- Location: Cumberland County, near Bridgeton, New Jersey
- Coordinates: 39°26′48″N 75°14′11″W﻿ / ﻿39.44667°N 75.23639°W
- Type: Reservoir
- Basin countries: United States
- Surface elevation: 10 ft (3.0 m)

= Sunset Lake (New Jersey) =

Reservoir in the United States

Sunset Lake is a medium-sized reservoir located in and near the city of Bridgeton in southern New Jersey (Cumberland County). The reservoir lies mostly in Hopewell Township and Upper Deerfield Township, with a small portion within the Bridgeton city limits. The lake was created by damming the Cohansey River less than one mile upstream from the river's head of tide. The dam is located next to Park Drive, a major roadway that cuts throughout the city's park system and connects with Route 49. Originally, the lake was known as "Tumbling Dam Pond".

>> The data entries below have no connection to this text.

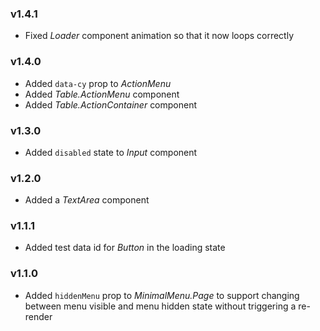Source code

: ### v1.4.1

- Fixed _Loader_ component animation so that it now loops correctly

### v1.4.0

- Added `data-cy` prop to _ActionMenu_
- Added _Table.ActionMenu_ component
- Added _Table.ActionContainer_ component

### v1.3.0

- Added `disabled` state to _Input_ component

### v1.2.0

- Added a _TextArea_ component

### v1.1.1

- Added test data id for _Button_ in the loading state

### v1.1.0

- Added `hiddenMenu` prop to _MinimalMenu.Page_ to support changing between menu visible and menu hidden state without triggering a re-render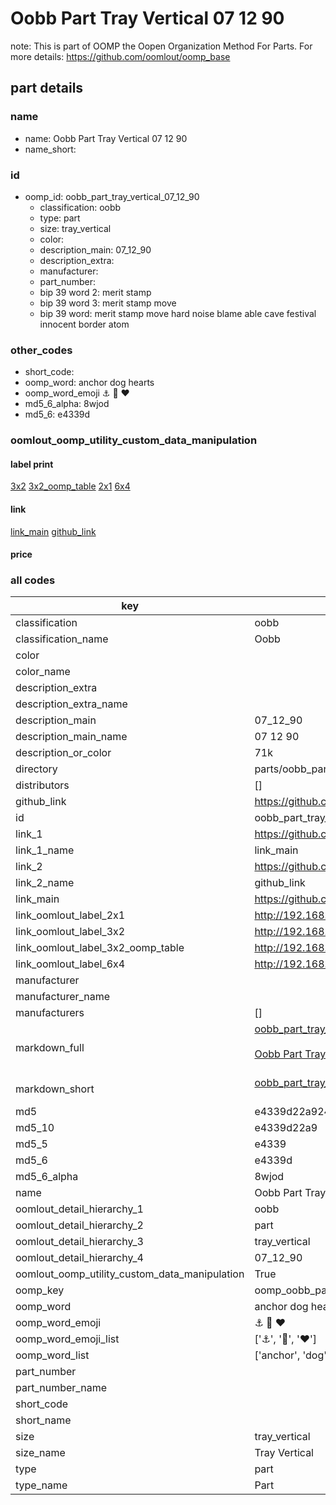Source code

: # Oobb Part Tray Vertical 07 12 90  

note: This is part of OOMP the Oopen Organization Method For Parts. For more details: https://github.com/oomlout/oomp_base

##  part details





### name
* name: Oobb Part Tray Vertical 07 12 90
* name_short: 
### id
* oomp_id: oobb_part_tray_vertical_07_12_90
  * classification: oobb
  * type: part
  * size: tray_vertical
  * color: 
  * description_main: 07_12_90
  * description_extra: 
  * manufacturer: 
  * part_number: 
  * bip 39 word 2: merit stamp
  * bip 39 word 3: merit stamp move
  * bip 39 word: merit stamp move hard noise blame able cave festival innocent border atom

### other_codes
* short_code: 
* oomp_word: anchor dog hearts
* oomp_word_emoji :anchor: :dog: :hearts:
* md5_6_alpha: 8wjod
* md5_6: e4339d






### oomlout_oomp_utility_custom_data_manipulation
#### label print
[3x2](http://192.168.1.245:1112/?label=oomp%208wjod)
[3x2_oomp_table](http://192.168.1.107:1112/?label=oomp%208wjod)
[2x1](http://192.168.1.242:1112/?label=oomp%208wjod)
[6x4](http://192.168.1.55:1112/?label=oomp%208wjod)    

#### link

[link_main](https://github.com/oomlout/oomlout_oomp_current_version_messy/tree/main/parts/oobb_part_tray_vertical_07_12_90) [github_link](https://github.com/oomlout/oomlout_oomp_part_src/tree/main/parts/oobb_part_tray_vertical_07_12_90)                             

#### price







### all codes 
| key | value |  
| --- | --- |  
| classification | oobb |  
| classification_name | Oobb |  
| color |  |  
| color_name |  |  
| description_extra |  |  
| description_extra_name |  |  
| description_main | 07_12_90 |  
| description_main_name | 07 12 90 |  
| description_or_color | 71k |  
| directory | parts/oobb_part_tray_vertical_07_12_90 |  
| distributors | [] |  
| github_link | https://github.com/oomlout/oomlout_oomp_part_src/tree/main/parts/oobb_part_tray_vertical_07_12_90 |  
| id | oobb_part_tray_vertical_07_12_90 |  
| link_1 | https://github.com/oomlout/oomlout_oomp_current_version_messy/tree/main/parts/oobb_part_tray_vertical_07_12_90 |  
| link_1_name | link_main |  
| link_2 | https://github.com/oomlout/oomlout_oomp_part_src/tree/main/parts/oobb_part_tray_vertical_07_12_90 |  
| link_2_name | github_link |  
| link_main | https://github.com/oomlout/oomlout_oomp_current_version_messy/tree/main/parts/oobb_part_tray_vertical_07_12_90 |  
| link_oomlout_label_2x1 | http://192.168.1.242:1112/?label=oomp%208wjod |  
| link_oomlout_label_3x2 | http://192.168.1.245:1112/?label=oomp%208wjod |  
| link_oomlout_label_3x2_oomp_table | http://192.168.1.107:1112/?label=oomp%208wjod |  
| link_oomlout_label_6x4 | http://192.168.1.55:1112/?label=oomp%208wjod |  
| manufacturer |  |  
| manufacturer_name |  |  
| manufacturers | [] |  
| markdown_full | [oobb_part_tray_vertical_07_12_90](https://github.com/oomlout/oomlout_oomp_current_version_messy/tree/main/parts/oobb_part_tray_vertical_07_12_90)<br>[](https://github.com/oomlout/oomlout_oomp_current_version_messy/tree/main/parts/oobb_part_tray_vertical_07_12_90)<br>[Oobb Part Tray Vertical 07 12 90](https://github.com/oomlout/oomlout_oomp_current_version_messy/tree/main/parts/oobb_part_tray_vertical_07_12_90)<br><br> |  
| markdown_short | [oobb_part_tray_vertical_07_12_90](https://github.com/oomlout/oomlout_oomp_current_version_messy/tree/main/parts/oobb_part_tray_vertical_07_12_90)<br><br> |  
| md5 | e4339d22a924c0085ccae69321b51c5c |  
| md5_10 | e4339d22a9 |  
| md5_5 | e4339 |  
| md5_6 | e4339d |  
| md5_6_alpha | 8wjod |  
| name | Oobb Part Tray Vertical 07 12 90 |  
| oomlout_detail_hierarchy_1 | oobb |  
| oomlout_detail_hierarchy_2 | part |  
| oomlout_detail_hierarchy_3 | tray_vertical |  
| oomlout_detail_hierarchy_4 | 07_12_90 |  
| oomlout_oomp_utility_custom_data_manipulation | True |  
| oomp_key | oomp_oobb_part_tray_vertical_07_12_90 |  
| oomp_word | anchor dog hearts |  
| oomp_word_emoji | :anchor: :dog: :hearts: |  
| oomp_word_emoji_list | [':anchor:', ':dog:', ':hearts:'] |  
| oomp_word_list | ['anchor', 'dog', 'hearts'] |  
| part_number |  |  
| part_number_name |  |  
| short_code |  |  
| short_name |  |  
| size | tray_vertical |  
| size_name | Tray Vertical |  
| type | part |  
| type_name | Part |  

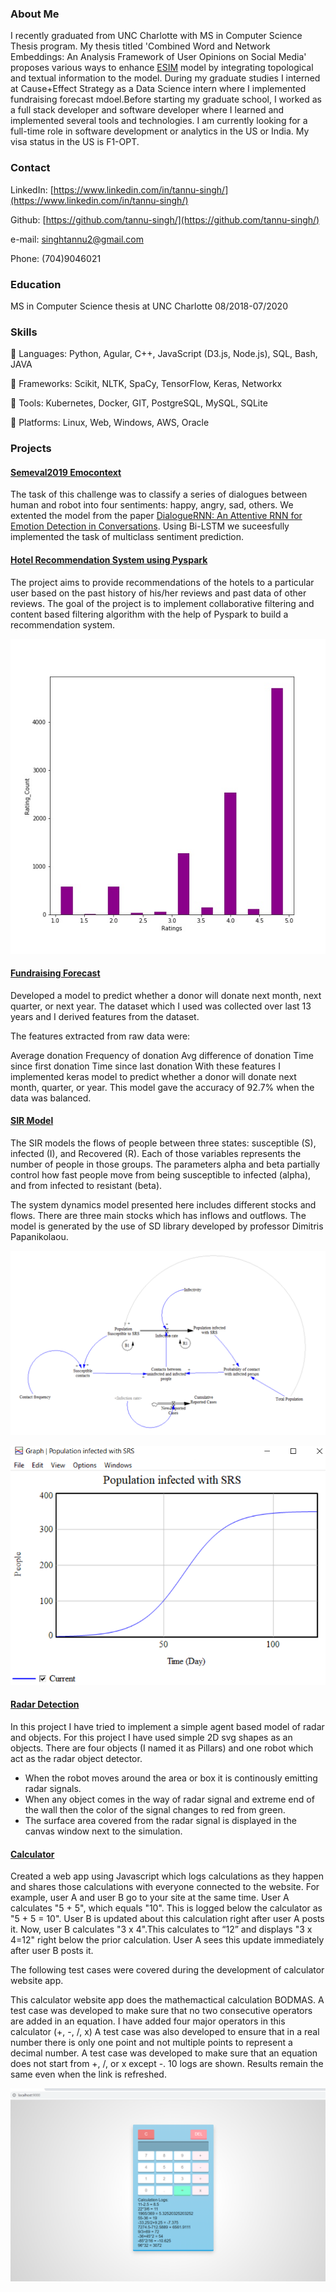 ### About Me

I recently graduated from UNC Charlotte with MS in Computer Science Thesis program. My thesis titled 'Combined Word and Network Embeddings: An Analysis Framework of User Opinions on Social Media' proposes various ways to enhance [ESIM](https://arxiv.org/pdf/1609.06038.pdf) model by integrating topological and textual information to the model. During my graduate studies I interned at Cause+Effect Strategy as a Data Science intern where I implemented fundraising forecast mdoel.Before starting my graduate school, I worked as a full stack developer and software developer where I learned and implemented several tools and technologies. I am currently looking for a full-time role in software development or analytics in the US or India. My visa status in the US is F1-OPT.

### Contact 

LinkedIn: [https://www.linkedin.com/in/tannu-singh/](https://www.linkedin.com/in/tannu-singh/) 

Github: [https://github.com/tannu-singh/](https://github.com/tannu-singh/)

e-mail: singhtannu2@gmail.com  

Phone: (704)9046021

### Education

MS in Computer Science thesis at UNC Charlotte    08/2018-07/2020

### Skills

 Languages: Python, Agular, C++, JavaScript (D3.js, Node.js), SQL, Bash, JAVA

 Frameworks: Scikit, NLTK, SpaCy, TensorFlow, Keras, Networkx

 Tools: Kubernetes, Docker, GIT, PostgreSQL, MySQL, SQLite

 Platforms: Linux, Web, Windows, AWS, Oracle

### Projects

#### [Semeval2019 Emocontext](https://github.com/tannu-singh/Semeval2019)

The task of this challenge was to classify a series of dialogues between human and robot into four sentiments: happy, angry, sad, others. We extented the model from the paper [DialogueRNN: An Attentive RNN for Emotion Detection in Conversations](https://arxiv.org/pdf/1811.00405.pdf). Using Bi-LSTM we suceesfully implemented the task of multiclass sentiment prediction.

#### [Hotel Recommendation System using Pyspark](https://webpages.uncc.edu/stiwari8/)

The project aims to provide recommendations of the hotels to a particular user based on the past history of his/her reviews and past data of other reviews.
The goal of the project is to implement collaborative filtering and content based filtering algorithm with the help of Pyspark to build a recommendation system.

![](/images/Rating_Count.jpg)

#### [Fundraising Forecast](https://github.com/tannu-singh/Fundraising-Forecast-Model)

Developed a model to predict whether a donor will donate next month, next quarter, or next year. The dataset which I used was collected over last 13 years and I derived features from the dataset.

The features extracted from raw data were:

Average donation
Frequency of donation
Avg difference of donation
Time since first donation
Time since last donation
With these features I implemented keras model to predict whether a donor will donate next month, quarter, or year. This model gave the accuracy of 92.7% when the data was balanced.

#### [SIR Model](https://github.com/tannu-singh/SIRmodel)

The SIR models the flows of people between three states: susceptible (S), infected (I), and Recovered (R). Each of those variables represents the number of people in those groups. The parameters alpha and beta partially control how fast people move from being susceptible to infected (alpha), and from infected to resistant (beta).

The system dynamics model presented here includes different stocks and flows. There are three main stocks which has inflows and outflows. The model is generated by the use of SD library developed by professor Dimitris Papanikolaou.

![](/images/Model.png)

![](/images/Graph.png)

#### [Radar Detection](https://github.com/tannu-singh/RadarDetection)

In this project I have tried to implement a simple agent based model of radar and objects. For this project I have used simple 2D svg shapes as an objects. There are four objects (I named it as Pillars) and one robot which act as the radar object detector.
- When the robot moves around the area or box it is continously emitting radar signals.
- When any object comes in the way of radar signal and extreme end of the wall then the color of the signal changes to red from green.
- The surface area covered from the radar signal is displayed in the canvas window next to the simulation.

#### [Calculator](https://github.com/tannu-singh/Calculator)

Created a web app using Javascript which logs calculations as they happen and shares those calculations with everyone connected to the website. For example, user A and user B go to your site at the same time. User A calculates "5 + 5", which equals "10". This is logged below the calculator as "5 + 5 = 10". User B is updated about this calculation right after user A posts it. Now, user B calculates "3 x 4".This calculates to “12” and displays "3 x 4=12" right below the prior calculation. User A sees this update immediately after user B posts it.

The following test cases were covered during the development of calculator website app.

This calculator website app does the mathemactical calculation BODMAS.
A test case was developed to make sure that no two consecutive operators are added in an equation. I have added four major operators in this calculator (+, -, /, x)
A test case was also developed to ensure that in a real number there is only one point and not multiple points to represent a decimal number.
A test case was developed to make sure that an equation does not start from +, /, or x except -.
10 logs are shown.
Results remain the same even when the link is refreshed.

![](/images/Snapshot.png)


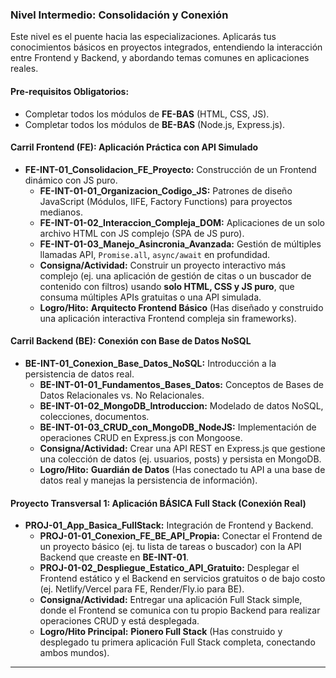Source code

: ### Nivel Intermedio: Consolidación y Conexión

Este nivel es el puente hacia las especializaciones. Aplicarás tus conocimientos básicos en proyectos integrados, entendiendo la interacción entre Frontend y Backend, y abordando temas comunes en aplicaciones reales.

#### Pre-requisitos Obligatorios:
* Completar todos los módulos de **FE-BAS** (HTML, CSS, JS).
* Completar todos los módulos de **BE-BAS** (Node.js, Express.js).

#### Carril Frontend (FE): Aplicación Práctica con API Simulado

* **FE-INT-01_Consolidacion_FE_Proyecto:** Construcción de un Frontend dinámico con JS puro.
    * **FE-INT-01-01_Organizacion_Codigo_JS:** Patrones de diseño JavaScript (Módulos, IIFE, Factory Functions) para proyectos medianos.
    * **FE-INT-01-02_Interaccion_Compleja_DOM:** Aplicaciones de un solo archivo HTML con JS complejo (SPA de JS puro).
    * **FE-INT-01-03_Manejo_Asincronia_Avanzada:** Gestión de múltiples llamadas API, `Promise.all`, `async/await` en profundidad.
    * **Consigna/Actividad:** Construir un proyecto interactivo más complejo (ej. una aplicación de gestión de citas o un buscador de contenido con filtros) usando **solo HTML, CSS y JS puro**, que consuma múltiples APIs gratuitas o una API simulada.
    * **Logro/Hito:** **Arquitecto Frontend Básico** (Has diseñado y construido una aplicación interactiva Frontend compleja sin frameworks).

#### Carril Backend (BE): Conexión con Base de Datos NoSQL

* **BE-INT-01_Conexion_Base_Datos_NoSQL:** Introducción a la persistencia de datos real.
    * **BE-INT-01-01_Fundamentos_Bases_Datos:** Conceptos de Bases de Datos Relacionales vs. No Relacionales.
    * **BE-INT-01-02_MongoDB_Introduccion:** Modelado de datos NoSQL, colecciones, documentos.
    * **BE-INT-01-03_CRUD_con_MongoDB_NodeJS:** Implementación de operaciones CRUD en Express.js con Mongoose.
    * **Consigna/Actividad:** Crear una API REST en Express.js que gestione una colección de datos (ej. usuarios, posts) y persista en MongoDB.
    * **Logro/Hito:** **Guardián de Datos** (Has conectado tu API a una base de datos real y manejas la persistencia de información).

#### Proyecto Transversal 1: Aplicación BÁSICA Full Stack (Conexión Real)

* **PROJ-01_App_Basica_FullStack:** Integración de Frontend y Backend.
    * **PROJ-01-01_Conexion_FE_BE_API_Propia:** Conectar el Frontend de un proyecto básico (ej. tu lista de tareas o buscador) con la API Backend que creaste en **BE-INT-01**.
    * **PROJ-01-02_Despliegue_Estatico_API_Gratuito:** Desplegar el Frontend estático y el Backend en servicios gratuitos o de bajo costo (ej. Netlify/Vercel para FE, Render/Fly.io para BE).
    * **Consigna/Actividad:** Entregar una aplicación Full Stack simple, donde el Frontend se comunica con tu propio Backend para realizar operaciones CRUD y está desplegada.
    * **Logro/Hito Principal:** **Pionero Full Stack** (Has construido y desplegado tu primera aplicación Full Stack completa, conectando ambos mundos).

---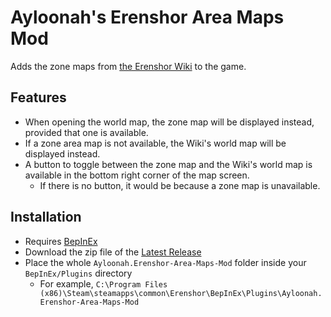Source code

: # Ayloonah's Erenshor Area Maps Mod
Adds the zone maps from [the Erenshor Wiki](https://erenshor.wiki.gg/wiki/Zone_Maps) to the game.

## Features
- When opening the world map, the zone map will be displayed instead, provided that one is available.
- If a zone area map is not available, the Wiki's world map will be displayed instead.
- A button to toggle between the zone map and the Wiki's world map is available in the bottom right corner of the map screen.
  - If there is no button, it would be because a zone map is unavailable. 

## Installation
- Requires [BepInEx](https://github.com/BepInEx/BepInEx)
- Download the zip file of the [Latest Release](https://github.com/Ayloonah/Erenshor-Area-Maps-Mod/releases/)
- Place the whole `Ayloonah.Erenshor-Area-Maps-Mod` folder inside your `BepInEx/Plugins` directory
  - For example, `C:\Program Files (x86)\Steam\steamapps\common\Erenshor\BepInEx\Plugins\Ayloonah.Erenshor-Area-Maps-Mod`
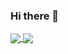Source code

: ### Hi there 👋

<a href="https://github.com/Zenthial">
  <img align="center" src="https://github-readme-stats.vercel.app/api?username=overhash&count_private=true&hide=stars&hide_border=true&show_icons=true&theme=onedark&custom_title=My%20GitHub%20Stats!" />
</a>
<a href="https://github.com/Zenthial">
  <img align="center" src="https://github-readme-stats.vercel.app/api/top-langs/?username=overhash&hide_border=true&layout=compact&count_private=true&hide=stars&show_icons=true&theme=onedark&custom_title=Languages%20I%20Use!" />
</a>

<!--
**Zenthial/Zenthial** is a ✨ _special_ ✨ repository because its `README.md` (this file) appears on your GitHub profile.

Here are some ideas to get you started:

- 🔭 I’m currently working on ...
- 🌱 I’m currently learning ...
- 👯 I’m looking to collaborate on ...
- 🤔 I’m looking for help with ...
- 💬 Ask me about ...
- 📫 How to reach me: ...
- 😄 Pronouns: ...
- ⚡ Fun fact: ...
-->
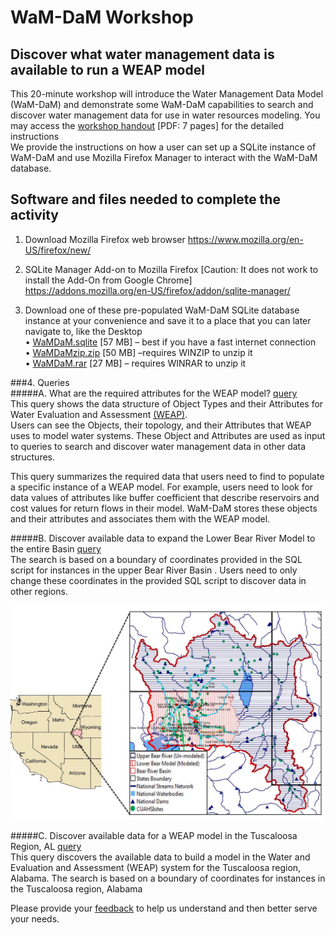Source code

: # WaM-DaM Workshop    
## Discover what water management data is available to run a WEAP model

This 20-minute workshop will introduce the Water Management Data Model (WaM-DaM) and demonstrate some WaM-DaM capabilities to search and discover water management data for use in water resources modeling. You may access the [workshop handout](https://github.com/amabdallah/WaM-DaM/blob/master/02UseCases/UseCasesFiles/Workshop/WaM-DaM_workshop.pdf) [PDF: 7 pages] for the detailed instructions  
We provide the instructions on how a user can set up a SQLite instance of WaM-DaM and use Mozilla Firefox Manager to interact with the WaM-DaM database.

## Software and files needed to complete the activity
1. Download Mozilla Firefox web browser
https://www.mozilla.org/en-US/firefox/new/

2.	SQLite Manager Add-on to Mozilla Firefox [Caution: It does not work to install the Add-On from Google Chrome] 	
https://addons.mozilla.org/en-US/firefox/addon/sqlite-manager/

3. Download one of these pre-populated WaM-DaM SQLite database instance at your convenience and save it to a place that you can later navigate to, like the Desktop    
•	[WaMDaM.sqlite](https://github.com/amabdallah/WaM-DaM/blob/master/02UseCases/UseCasesFiles/Populated_Database/WaMDaM_August19_2015.sqlite?raw=true) [57 MB] – best if you have a fast internet connection  
•	[WaMDaMzip.zip](https://github.com/amabdallah/WaM-DaM/blob/master/02UseCases/UseCasesFiles/Populated_Database/WaMDaM_August19_2015.zip?raw=true) [50 MB] –requires WINZIP to unzip it   
•	[WaMDaM.rar](https://github.com/amabdallah/WaM-DaM/blob/master/02UseCases/UseCasesFiles/Populated_Database/WaMDaM_August19_2015.rar?raw=true) [27 MB] – requires WINRAR to unzip it   


###4. Queries     
#####A.	What are the required attributes for the WEAP model? [query]()      
This query shows the data structure of Object Types and their Attributes for Water Evaluation and Assessment 
<a href="http://www.weap21.org/index.asp" target="_blank">(WEAP)</a>.  
Users can see the Objects, their topology, and their Attributes that WEAP uses to model water systems. These Object and Attributes are used as input to queries to search and discover water management data in other data structures.      

This query summarizes the required data that users need to find to populate a specific instance of a WEAP model. For example, users need to look for data values of attributes like buffer coefficient that describe reservoirs and cost values for return flows in their model. WaM-DaM stores these objects and their attributes and associates them with the WEAP model.   
 
#####B. Discover available data to expand the Lower Bear River Model to the entire Basin [query]()      
The search is based on a boundary of coordinates provided in the SQL script for instances in the upper Bear River Basin . Users need to only change these coordinates in the provided SQL script to discover data in other regions. 

![](https://github.com/amabdallah/WaM-DaM/blob/master/02UseCases/UseCasesFiles/Workshop/ExpandBear.JPG)

#####C. Discover available data for a WEAP model in the Tuscaloosa Region, AL [query]()           
This query discovers the available data to build a model in the Water and Evaluation and Assessment (WEAP) system for the Tuscaloosa region, Alabama. The search is based on a boundary of coordinates for instances in the Tuscaloosa region, Alabama     

Please provide your <a href="https://goo.gl/SLS8vD" target="_blank">feedback</a> to help us understand and then better serve your needs. 
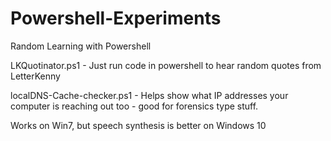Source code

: # Powershell-Experiments
Random Learning with Powershell

LKQuotinator.ps1 - Just run code in powershell to hear random quotes from LetterKenny

localDNS-Cache-checker.ps1 - Helps show what IP addresses your computer is reaching out too - good for forensics type stuff.

Works on Win7, but speech synthesis is better on Windows 10
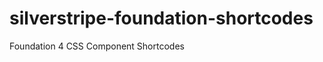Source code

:silverstripe-foundation-shortcodes
==================================

Foundation 4 CSS Component Shortcodes
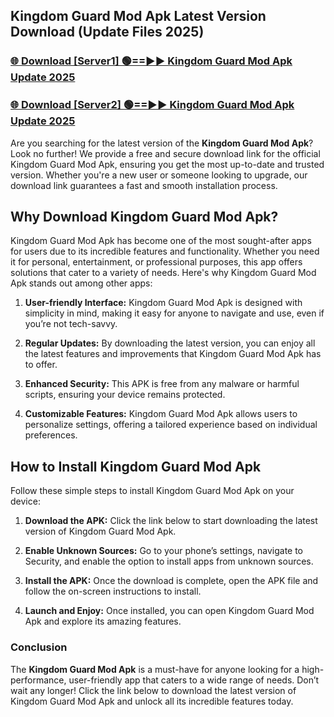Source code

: ## Kingdom Guard Mod Apk Latest Version Download (Update Files 2025)<br>


### [🌐 Download [Server1] 🟢==►► Kingdom Guard Mod Apk Update 2025](https://modyollo.pages.dev/?title=Kingdom_Guard_Mod_Apk)


### [🌐 Download [Server2] 🟢==►► Kingdom Guard Mod Apk Update 2025](https://modyollo.pages.dev/?title=Kingdom_Guard_Mod_Apk)


Are you searching for the latest version of the <strong>Kingdom Guard Mod Apk</strong>? Look no further! We provide a free and secure download link for the official Kingdom Guard Mod Apk, ensuring you get the most up-to-date and trusted version. Whether you're a new user or someone looking to upgrade, our download link guarantees a fast and smooth installation process.

## <strong>Why Download Kingdom Guard Mod Apk?</strong>

Kingdom Guard Mod Apk has become one of the most sought-after apps for users due to its incredible features and functionality. Whether you need it for personal, entertainment, or professional purposes, this app offers solutions that cater to a variety of needs. Here's why Kingdom Guard Mod Apk stands out among other apps:

1. <strong>User-friendly Interface:</strong> Kingdom Guard Mod Apk is designed with simplicity in mind, making it easy for anyone to navigate and use, even if you’re not tech-savvy.

2. <strong>Regular Updates:</strong> By downloading the latest version, you can enjoy all the latest features and improvements that Kingdom Guard Mod Apk has to offer.

3. <strong>Enhanced Security:</strong> This APK is free from any malware or harmful scripts, ensuring your device remains protected.

4. <strong>Customizable Features:</strong> Kingdom Guard Mod Apk allows users to personalize settings, offering a tailored experience based on individual preferences.

## <strong>How to Install Kingdom Guard Mod Apk</strong>

Follow these simple steps to install Kingdom Guard Mod Apk on your device:

1. <strong>Download the APK:</strong> Click the link below to start downloading the latest version of Kingdom Guard Mod Apk.

2. <strong>Enable Unknown Sources:</strong> Go to your phone’s settings, navigate to Security, and enable the option to install apps from unknown sources.

3. <strong>Install the APK:</strong> Once the download is complete, open the APK file and follow the on-screen instructions to install.

4. <strong>Launch and Enjoy:</strong> Once installed, you can open Kingdom Guard Mod Apk and explore its amazing features.

### <strong>Conclusion</strong></h2>

The <strong>Kingdom Guard Mod Apk</strong> is a must-have for anyone looking for a high-performance, user-friendly app that caters to a wide range of needs. Don’t wait any longer! Click the link below to download the latest version of Kingdom Guard Mod Apk and unlock all its incredible features today.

The neighborhood of Sunset Lake is to the northeast of the lake in Upper Deerfield Township.

== Sunset Lake (present day) ==

Sunset Lake is home to canoe rentals and a swimming beach (Stony Point Beach) operated by the City of Bridgeton Department of Recreation. The lake also offers picnic areas, a boat ramp (public access to Sunset Lake is provided from the Bridgeton City Park, just off County Road 607) at Piney Point (a peninsula that juts out into the lake), and opportunities for fishing. People can kayak or canoe in the lake and carry their boats across the road to the lake's outflow, the Cohansey River. Another canoeing option is the Raceway, a 19th-century earthen structure that was created as a mill race but since has been converted to recreational use. The Raceway meanders through the Cohanzick Zoo and dead-ends near Downtown Bridgeton (near the Nail House Museum). There is also a stream that one could take that feeds from Mary Elmer Lake (a nearby lake also in the Bridgeton Park System).

== History ==

Sunset Lake was once the home of Tumbling Dam Park, situated at the southeast corner of Sunset Lake in Bridgeton. The park was located on the shore of the lake and started out as a boat rental and pavilion area for picnics during the Victorian era. Eventually the park evolved to include early amusement park rides, like the one built by the local Pretzel Amusement Ride Company, with a bowling alley, baseball fields, and concession stands. Notable celebrities of the time visited Tumbling Dam Park; among them were the Wright Brothers and Annie Oakley. The park was damaged during the Flood of 1934 but was repaired, only later to fall into disrepair in the 1950s. The park was eventually torn down and the land sold to developers who built houses on it.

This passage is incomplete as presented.